----- Dataset -----

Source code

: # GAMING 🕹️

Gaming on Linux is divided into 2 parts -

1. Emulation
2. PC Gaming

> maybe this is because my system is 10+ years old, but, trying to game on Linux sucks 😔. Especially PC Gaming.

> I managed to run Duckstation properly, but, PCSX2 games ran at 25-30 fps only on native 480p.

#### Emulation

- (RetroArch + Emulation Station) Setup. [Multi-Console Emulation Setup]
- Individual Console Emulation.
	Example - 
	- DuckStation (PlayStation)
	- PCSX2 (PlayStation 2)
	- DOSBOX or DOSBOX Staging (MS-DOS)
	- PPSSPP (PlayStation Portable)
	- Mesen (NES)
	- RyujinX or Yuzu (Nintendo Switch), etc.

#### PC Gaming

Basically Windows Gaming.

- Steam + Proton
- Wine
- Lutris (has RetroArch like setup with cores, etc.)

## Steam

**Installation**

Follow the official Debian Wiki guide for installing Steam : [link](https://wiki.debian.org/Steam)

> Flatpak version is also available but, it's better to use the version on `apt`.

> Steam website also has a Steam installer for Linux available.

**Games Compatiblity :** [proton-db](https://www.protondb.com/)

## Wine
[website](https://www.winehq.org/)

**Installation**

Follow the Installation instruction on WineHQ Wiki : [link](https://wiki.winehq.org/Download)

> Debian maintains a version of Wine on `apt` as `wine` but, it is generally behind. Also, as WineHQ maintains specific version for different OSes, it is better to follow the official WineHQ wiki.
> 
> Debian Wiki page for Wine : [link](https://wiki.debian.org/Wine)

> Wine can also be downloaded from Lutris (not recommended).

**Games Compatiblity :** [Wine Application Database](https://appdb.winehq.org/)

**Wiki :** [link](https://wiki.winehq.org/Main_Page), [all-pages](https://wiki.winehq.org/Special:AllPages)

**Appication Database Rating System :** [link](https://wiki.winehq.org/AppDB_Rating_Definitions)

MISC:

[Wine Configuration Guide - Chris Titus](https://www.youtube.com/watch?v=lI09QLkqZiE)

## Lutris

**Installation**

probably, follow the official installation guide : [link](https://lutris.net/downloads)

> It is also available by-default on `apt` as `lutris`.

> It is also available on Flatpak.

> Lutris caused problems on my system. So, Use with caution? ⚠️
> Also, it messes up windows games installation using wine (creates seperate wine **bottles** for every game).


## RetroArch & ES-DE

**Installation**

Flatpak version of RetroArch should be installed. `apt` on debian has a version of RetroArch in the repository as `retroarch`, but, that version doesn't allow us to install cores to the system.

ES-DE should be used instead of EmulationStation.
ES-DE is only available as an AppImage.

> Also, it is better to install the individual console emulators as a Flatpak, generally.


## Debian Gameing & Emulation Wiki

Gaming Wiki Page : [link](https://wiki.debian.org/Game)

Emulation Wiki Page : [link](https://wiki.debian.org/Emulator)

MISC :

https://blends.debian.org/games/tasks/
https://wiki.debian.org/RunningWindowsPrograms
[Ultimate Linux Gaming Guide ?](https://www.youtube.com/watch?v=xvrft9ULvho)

-----

Assignment: The required answer is the exact run of lines above starting at the line with "#### Emulation" and ending at the line with "available on Flatpak.", with both ends present.

Result of this exercise:
#### Emulation

- (RetroArch + Emulation Station) Setup. [Multi-Console Emulation Setup]
- Individual Console Emulation.
	Example - 
	- DuckStation (PlayStation)
	- PCSX2 (PlayStation 2)
	- DOSBOX or DOSBOX Staging (MS-DOS)
	- PPSSPP (PlayStation Portable)
	- Mesen (NES)
	- RyujinX or Yuzu (Nintendo Switch), etc.

#### PC Gaming

Basically Windows Gaming.

- Steam + Proton
- Wine
- Lutris (has RetroArch like setup with cores, etc.)

## Steam

**Installation**

Follow the official Debian Wiki guide for installing Steam : [link](https://wiki.debian.org/Steam)

> Flatpak version is also available but, it's better to use the version on `apt`.

> Steam website also has a Steam installer for Linux available.

**Games Compatiblity :** [proton-db](https://www.protondb.com/)

## Wine
[website](https://www.winehq.org/)

**Installation**

Follow the Installation instruction on WineHQ Wiki : [link](https://wiki.winehq.org/Download)

> Debian maintains a version of Wine on `apt` as `wine` but, it is generally behind. Also, as WineHQ maintains specific version for different OSes, it is better to follow the official WineHQ wiki.
> 
> Debian Wiki page for Wine : [link](https://wiki.debian.org/Wine)

> Wine can also be downloaded from Lutris (not recommended).

**Games Compatiblity :** [Wine Application Database](https://appdb.winehq.org/)

**Wiki :** [link](https://wiki.winehq.org/Main_Page), [all-pages](https://wiki.winehq.org/Special:AllPages)

**Appication Database Rating System :** [link](https://wiki.winehq.org/AppDB_Rating_Definitions)

MISC:

[Wine Configuration Guide - Chris Titus](https://www.youtube.com/watch?v=lI09QLkqZiE)

## Lutris

**Installation**

probably, follow the official installation guide : [link](https://lutris.net/downloads)

> It is also available by-default on `apt` as `lutris`.

> It is also available on Flatpak.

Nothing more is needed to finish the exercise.